Aber die Kritzeleien sind grafische Anhaltspunkte, die sie im nächsten Schritt in Noten und Klänge umsetzt. Nicht immer entstehe eine fertige Melodie, die sie direkt aufschreibe. Ihre Ausbildung als Sängerin helfe ihr, Parts selbst zu singen. Solche Ideen nehme sie manchmal mit dem Handy auf, um sie später auszuarbeiten. Bei der Konkretisierung der Musik könne es Rhythmus und Klang des Textes sein, den sie in Musik überträgt, aber auch bestimmte dramaturgische Momente. Generell sei eine gute Ausbildung hilfreich, denn dabei lerne man die verschiedenen Instrumente und ihre Möglichkeiten kennen. Im Mannheimer Wettbewerb sei aber die Instrumentierung schon vorgegeben: Drei Gesangsstimmen, Geige und Klavier sei die Besetzung.

Arbeit im Team

Schon vorab hat Syrse mit ihrem Team bestehend aus Librettist Mutschler und Thilo Ulrich (künstlerische Beratung) festgelegt, in der Komposition zwei Ebenen abzubilden: die Handlung einerseits, andererseits eine Meta-Ebene aus Gedanken, Gefühlen und Atmosphäre. Nach dem ersten Entwurf habe sie mit dem Team diskutiert. Im Ergebnis hat die Komponistin an einer Schlüsselstelle des Textes nachgearbeitet, um die Intention des Librettisten stärker zu verdeutlichen. Dabei bleibe ihr kompositorisch die nötige Freiheit. „Es gibt manchmal Regisseure, die ganz konkrete Vorstellungen haben, die ich umsetzen soll“, berichtet Syrse. Das mache ihr weniger Spaß, weil das den Kompositionsprozess sehr eingrenze. Für den Wettbewerbsbeitrag habe sie schon mehrere Fassungen erarbeitet.

Mit Musiktheater hat die 36-jährige Künstlerin schon viel Erfahrung. Syrse war als „composer in residence“ an den Kammerspielen München, dem Schauspiel Frankfurt, dem Berliner Ensemble, der Deutschen Oper am Rhein und der Staatsoper Hamburg tätig. Sie hat Komposition in Mexiko-Stadt und München studiert. Derzeit arbeitet sie an einer Dissertation über Methoden der Komposition für Musiktheater.

Opernauftrag für Gewinner

An Wettbewerben nehme sie eigentlich nicht teil.
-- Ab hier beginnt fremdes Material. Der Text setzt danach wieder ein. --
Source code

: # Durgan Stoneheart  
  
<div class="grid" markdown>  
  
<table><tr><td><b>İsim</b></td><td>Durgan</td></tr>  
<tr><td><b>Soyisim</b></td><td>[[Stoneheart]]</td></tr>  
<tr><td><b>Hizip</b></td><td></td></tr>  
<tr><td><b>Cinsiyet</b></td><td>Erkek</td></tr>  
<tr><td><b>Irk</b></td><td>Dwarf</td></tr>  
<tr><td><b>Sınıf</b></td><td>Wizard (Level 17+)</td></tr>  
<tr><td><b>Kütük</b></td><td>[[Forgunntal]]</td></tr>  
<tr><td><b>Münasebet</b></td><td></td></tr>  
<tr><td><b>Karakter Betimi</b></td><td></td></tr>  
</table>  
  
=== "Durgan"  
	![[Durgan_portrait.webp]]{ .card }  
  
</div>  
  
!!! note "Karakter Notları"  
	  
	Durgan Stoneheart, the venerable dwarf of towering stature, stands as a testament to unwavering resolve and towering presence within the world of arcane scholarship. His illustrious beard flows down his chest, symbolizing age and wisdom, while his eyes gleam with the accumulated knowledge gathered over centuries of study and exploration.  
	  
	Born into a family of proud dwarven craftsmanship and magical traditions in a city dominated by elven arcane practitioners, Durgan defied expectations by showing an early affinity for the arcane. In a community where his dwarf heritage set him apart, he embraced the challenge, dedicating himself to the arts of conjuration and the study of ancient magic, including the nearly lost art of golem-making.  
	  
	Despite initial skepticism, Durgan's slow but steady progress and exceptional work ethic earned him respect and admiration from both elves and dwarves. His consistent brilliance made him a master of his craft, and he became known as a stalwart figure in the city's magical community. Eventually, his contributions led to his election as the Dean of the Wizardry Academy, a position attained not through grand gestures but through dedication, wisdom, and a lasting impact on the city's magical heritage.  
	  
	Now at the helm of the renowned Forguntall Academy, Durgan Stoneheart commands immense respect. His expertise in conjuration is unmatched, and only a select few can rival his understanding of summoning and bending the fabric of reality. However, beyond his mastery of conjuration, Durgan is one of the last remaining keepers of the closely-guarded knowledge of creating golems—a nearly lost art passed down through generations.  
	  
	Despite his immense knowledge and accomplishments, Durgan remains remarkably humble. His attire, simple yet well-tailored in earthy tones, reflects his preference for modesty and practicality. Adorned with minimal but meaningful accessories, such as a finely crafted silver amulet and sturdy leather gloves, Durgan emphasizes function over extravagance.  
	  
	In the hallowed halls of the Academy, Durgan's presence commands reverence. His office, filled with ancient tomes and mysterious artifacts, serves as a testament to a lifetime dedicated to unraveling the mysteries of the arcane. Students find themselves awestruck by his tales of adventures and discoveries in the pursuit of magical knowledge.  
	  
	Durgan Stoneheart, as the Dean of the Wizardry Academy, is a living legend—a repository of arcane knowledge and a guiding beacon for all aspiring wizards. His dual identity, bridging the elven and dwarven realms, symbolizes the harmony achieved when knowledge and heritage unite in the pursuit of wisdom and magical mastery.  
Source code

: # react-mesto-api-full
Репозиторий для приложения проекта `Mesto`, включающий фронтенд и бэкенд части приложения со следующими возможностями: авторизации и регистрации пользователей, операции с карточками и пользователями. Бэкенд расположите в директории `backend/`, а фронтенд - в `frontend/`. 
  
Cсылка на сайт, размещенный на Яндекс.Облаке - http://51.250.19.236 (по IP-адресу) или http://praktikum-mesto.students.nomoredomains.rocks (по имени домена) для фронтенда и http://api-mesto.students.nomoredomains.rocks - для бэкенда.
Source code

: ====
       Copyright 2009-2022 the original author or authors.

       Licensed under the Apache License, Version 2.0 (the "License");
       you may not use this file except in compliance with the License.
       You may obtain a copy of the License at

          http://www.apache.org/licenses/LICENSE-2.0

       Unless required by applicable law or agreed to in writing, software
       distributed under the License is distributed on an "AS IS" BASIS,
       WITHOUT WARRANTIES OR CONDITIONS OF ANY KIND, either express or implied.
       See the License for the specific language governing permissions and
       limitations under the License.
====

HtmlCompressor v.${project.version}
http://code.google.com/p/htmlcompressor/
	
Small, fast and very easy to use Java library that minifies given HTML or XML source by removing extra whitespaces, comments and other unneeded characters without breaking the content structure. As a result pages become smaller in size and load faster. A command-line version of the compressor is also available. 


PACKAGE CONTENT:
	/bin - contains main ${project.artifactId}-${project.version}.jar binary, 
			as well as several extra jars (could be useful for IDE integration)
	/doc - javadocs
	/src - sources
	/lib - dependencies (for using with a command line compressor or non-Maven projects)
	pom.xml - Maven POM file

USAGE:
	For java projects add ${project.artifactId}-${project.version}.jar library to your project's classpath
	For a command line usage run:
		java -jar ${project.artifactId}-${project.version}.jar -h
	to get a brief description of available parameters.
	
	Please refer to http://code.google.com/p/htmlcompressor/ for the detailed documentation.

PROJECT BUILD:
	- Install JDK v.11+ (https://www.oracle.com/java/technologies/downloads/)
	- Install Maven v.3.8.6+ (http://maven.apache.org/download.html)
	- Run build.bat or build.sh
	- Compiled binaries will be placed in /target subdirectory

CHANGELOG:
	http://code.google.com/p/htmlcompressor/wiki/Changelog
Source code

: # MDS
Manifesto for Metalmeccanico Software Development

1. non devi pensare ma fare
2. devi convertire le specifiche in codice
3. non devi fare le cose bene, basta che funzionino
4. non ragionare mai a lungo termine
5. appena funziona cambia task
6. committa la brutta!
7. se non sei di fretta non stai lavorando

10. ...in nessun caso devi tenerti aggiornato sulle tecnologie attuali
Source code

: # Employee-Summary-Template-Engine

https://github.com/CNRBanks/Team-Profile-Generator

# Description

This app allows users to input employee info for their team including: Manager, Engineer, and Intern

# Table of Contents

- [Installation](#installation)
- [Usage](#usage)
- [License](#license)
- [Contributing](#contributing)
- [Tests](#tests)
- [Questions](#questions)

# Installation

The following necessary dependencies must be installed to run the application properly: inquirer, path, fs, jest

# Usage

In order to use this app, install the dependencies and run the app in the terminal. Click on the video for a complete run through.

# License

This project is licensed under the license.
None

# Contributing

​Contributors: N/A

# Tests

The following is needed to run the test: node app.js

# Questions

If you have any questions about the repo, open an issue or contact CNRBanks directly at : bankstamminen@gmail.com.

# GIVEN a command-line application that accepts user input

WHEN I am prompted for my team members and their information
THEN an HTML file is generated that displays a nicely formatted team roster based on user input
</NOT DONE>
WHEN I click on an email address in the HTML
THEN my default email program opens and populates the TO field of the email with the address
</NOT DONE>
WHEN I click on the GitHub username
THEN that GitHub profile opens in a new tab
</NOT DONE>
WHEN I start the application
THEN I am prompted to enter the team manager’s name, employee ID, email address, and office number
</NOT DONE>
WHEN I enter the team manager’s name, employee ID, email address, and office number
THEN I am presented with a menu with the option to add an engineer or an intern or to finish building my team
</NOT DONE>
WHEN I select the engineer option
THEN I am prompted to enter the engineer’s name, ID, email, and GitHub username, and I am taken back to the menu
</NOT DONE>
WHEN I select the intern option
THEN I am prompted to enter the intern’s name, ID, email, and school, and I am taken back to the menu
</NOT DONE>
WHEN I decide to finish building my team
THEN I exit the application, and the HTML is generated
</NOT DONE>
Aber nachdem sie die beiden Künstler des NTM angesprochen haben, habe sie sich darauf eingelassen, und jetzt mache es ihr sogar Spaß. Doch sie bleibt auch entspannt: „Ich glaube, eine Jury hat bestimmte Vorstellungen und einen bestimmten Geschmack. Gewinner wird, wer dazu am besten passt“, meint sie. Aber alle Teilnehmer der Finalrunde seien Profis und gleich gut in ihrer Arbeit. Spannend sei der Wettbewerb, weil alle Teams aus unterschiedlichen Orten und Hintergründen kommen und sehr unterschiedliche Beiträge zu erwarten seien. Die kennenzulernen, darauf freue sie sich.

Das Gewinner-Team bekommt den Auftrag, aus Camus’ Erzählung eine abendfüllende Kammeroper zu machen. Musiker sind Mitglieder des NTM-Ensembles, die Bewertung nimmt eine Jury von sechs Fachleuten vor, auch das Publikum wird eine Stimme abgeben können. Der erste Preis ist mit 20.000 Euro dotiert, der zweite Platz als Kammermusikpreis mit 5000 Euro. Das Finale findet als Zoom-Meeting statt am Donnerstag, 22. Juli, 19 Uhr. Für das Publikum ist die Anmeldung über die Webseite des Theaters kostenfrei möglich.